[Opening Extracted data section]

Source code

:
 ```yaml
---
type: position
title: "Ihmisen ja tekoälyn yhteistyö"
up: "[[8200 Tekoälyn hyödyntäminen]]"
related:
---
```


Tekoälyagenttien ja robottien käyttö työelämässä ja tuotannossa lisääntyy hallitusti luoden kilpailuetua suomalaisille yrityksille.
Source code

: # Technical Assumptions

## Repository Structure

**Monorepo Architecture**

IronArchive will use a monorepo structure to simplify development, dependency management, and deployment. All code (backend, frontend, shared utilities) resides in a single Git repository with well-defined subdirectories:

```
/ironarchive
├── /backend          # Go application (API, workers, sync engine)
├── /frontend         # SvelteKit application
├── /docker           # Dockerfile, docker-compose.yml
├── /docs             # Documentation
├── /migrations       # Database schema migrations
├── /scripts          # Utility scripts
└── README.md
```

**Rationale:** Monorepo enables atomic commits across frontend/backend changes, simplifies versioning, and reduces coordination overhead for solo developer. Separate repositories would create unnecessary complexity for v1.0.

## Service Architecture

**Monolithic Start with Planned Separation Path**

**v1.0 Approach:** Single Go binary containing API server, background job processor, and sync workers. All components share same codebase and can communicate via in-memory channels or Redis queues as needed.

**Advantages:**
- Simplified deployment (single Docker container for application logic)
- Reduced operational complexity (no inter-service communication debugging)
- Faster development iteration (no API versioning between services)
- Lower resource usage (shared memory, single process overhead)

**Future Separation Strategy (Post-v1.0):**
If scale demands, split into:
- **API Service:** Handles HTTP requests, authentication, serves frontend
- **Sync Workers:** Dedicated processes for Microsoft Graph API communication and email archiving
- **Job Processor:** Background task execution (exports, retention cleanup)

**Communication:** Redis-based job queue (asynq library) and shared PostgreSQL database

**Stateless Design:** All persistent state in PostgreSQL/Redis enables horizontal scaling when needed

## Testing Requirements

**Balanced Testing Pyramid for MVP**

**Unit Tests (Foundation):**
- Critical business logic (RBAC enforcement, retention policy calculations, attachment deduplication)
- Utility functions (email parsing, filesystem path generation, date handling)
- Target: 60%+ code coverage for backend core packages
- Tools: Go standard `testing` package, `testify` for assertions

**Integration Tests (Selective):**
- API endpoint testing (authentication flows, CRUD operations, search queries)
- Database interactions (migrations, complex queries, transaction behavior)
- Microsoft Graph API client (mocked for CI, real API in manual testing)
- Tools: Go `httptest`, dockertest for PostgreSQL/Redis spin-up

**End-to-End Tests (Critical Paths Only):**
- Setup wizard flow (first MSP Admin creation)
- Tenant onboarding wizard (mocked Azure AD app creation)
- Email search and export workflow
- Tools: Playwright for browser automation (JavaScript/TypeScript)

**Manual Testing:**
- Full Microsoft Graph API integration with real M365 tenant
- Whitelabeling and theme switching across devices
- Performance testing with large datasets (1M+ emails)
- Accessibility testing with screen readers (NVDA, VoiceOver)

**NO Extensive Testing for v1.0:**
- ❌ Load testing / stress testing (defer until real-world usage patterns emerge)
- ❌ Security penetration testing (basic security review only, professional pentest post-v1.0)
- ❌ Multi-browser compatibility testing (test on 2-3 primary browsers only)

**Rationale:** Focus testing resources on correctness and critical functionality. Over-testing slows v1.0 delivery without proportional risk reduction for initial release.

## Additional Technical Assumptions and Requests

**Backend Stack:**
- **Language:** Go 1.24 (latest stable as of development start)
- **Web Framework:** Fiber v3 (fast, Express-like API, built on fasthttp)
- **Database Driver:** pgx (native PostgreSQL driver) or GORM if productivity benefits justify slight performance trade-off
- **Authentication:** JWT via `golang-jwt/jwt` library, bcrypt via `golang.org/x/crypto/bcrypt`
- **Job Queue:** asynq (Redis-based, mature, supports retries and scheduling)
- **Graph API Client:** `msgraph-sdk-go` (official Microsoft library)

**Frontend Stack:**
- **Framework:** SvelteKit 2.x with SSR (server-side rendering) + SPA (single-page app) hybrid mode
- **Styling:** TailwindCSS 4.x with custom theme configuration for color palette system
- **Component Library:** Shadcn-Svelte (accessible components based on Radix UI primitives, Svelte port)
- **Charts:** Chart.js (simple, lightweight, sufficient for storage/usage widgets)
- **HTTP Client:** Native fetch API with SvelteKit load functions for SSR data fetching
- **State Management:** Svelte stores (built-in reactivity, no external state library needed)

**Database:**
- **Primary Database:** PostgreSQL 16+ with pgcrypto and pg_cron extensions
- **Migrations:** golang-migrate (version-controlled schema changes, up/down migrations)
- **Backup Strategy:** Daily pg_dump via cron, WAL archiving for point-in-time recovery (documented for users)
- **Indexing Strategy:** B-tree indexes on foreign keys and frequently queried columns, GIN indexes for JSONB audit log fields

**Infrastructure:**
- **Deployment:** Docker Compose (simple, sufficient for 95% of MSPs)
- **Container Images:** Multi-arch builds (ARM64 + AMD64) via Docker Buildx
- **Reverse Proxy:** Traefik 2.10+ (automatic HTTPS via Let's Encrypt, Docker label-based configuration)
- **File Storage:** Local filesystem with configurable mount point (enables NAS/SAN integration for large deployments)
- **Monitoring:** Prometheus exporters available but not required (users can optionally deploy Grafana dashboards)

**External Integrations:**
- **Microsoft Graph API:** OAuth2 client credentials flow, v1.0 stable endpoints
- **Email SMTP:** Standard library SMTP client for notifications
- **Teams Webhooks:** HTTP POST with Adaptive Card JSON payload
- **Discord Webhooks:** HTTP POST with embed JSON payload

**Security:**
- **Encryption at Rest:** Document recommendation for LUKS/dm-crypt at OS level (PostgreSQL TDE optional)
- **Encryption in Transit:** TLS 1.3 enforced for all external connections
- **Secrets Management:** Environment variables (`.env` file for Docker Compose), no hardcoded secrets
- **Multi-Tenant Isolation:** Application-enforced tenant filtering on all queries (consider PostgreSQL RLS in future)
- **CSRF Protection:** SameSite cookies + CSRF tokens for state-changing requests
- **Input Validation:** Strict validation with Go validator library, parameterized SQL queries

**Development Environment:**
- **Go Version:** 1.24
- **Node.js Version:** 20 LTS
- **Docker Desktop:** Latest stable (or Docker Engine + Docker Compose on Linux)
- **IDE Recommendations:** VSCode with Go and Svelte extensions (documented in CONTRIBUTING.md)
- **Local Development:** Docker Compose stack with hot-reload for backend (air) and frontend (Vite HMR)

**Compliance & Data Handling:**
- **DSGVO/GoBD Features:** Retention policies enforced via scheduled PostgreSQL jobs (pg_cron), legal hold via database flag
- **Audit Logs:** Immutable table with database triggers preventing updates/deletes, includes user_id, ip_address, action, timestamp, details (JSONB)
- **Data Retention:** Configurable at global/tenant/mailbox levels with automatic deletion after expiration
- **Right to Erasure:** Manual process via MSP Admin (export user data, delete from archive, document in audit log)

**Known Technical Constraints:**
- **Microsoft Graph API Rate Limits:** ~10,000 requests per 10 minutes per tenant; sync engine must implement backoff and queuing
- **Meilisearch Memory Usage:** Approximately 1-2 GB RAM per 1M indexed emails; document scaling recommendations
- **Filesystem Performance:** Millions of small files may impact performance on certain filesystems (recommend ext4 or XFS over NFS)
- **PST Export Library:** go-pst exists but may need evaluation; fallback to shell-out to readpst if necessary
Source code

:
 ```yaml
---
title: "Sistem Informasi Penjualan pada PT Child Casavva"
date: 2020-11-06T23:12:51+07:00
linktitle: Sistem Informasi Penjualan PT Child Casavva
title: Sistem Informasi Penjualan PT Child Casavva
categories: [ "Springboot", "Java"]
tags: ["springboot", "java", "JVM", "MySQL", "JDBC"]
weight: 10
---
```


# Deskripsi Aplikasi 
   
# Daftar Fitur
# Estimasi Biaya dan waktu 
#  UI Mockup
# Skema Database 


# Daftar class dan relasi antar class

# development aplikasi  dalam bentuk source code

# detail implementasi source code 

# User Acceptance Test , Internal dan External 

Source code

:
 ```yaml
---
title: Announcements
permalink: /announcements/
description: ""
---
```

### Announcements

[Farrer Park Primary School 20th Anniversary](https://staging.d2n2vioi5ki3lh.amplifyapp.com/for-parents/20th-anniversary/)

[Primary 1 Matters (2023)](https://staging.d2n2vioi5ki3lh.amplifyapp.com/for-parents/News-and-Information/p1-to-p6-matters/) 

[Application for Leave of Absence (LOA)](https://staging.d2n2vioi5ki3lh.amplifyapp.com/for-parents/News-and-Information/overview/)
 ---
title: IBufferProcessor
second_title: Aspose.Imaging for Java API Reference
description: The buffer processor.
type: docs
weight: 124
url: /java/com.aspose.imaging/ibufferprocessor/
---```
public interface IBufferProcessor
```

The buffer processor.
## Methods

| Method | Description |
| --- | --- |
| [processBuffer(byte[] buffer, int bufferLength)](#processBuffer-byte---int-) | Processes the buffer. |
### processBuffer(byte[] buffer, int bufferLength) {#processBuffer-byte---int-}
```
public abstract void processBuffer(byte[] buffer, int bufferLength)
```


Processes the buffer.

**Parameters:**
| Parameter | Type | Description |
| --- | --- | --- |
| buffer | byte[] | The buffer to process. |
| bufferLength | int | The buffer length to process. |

[Closing Extracted data section]

_What is expected_.
Each line in the data where the string "needed" occurs should be identified and copied.

_Answer space_.
**v1.0 Approach:** Single Go binary containing API server, background job processor, and sync workers. All components share same codebase and can communicate via in-memory channels or Redis queues as needed.
**Stateless Design:** All persistent state in PostgreSQL/Redis enables horizontal scaling when needed
- **State Management:** Svelte stores (built-in reactivity, no external state library needed)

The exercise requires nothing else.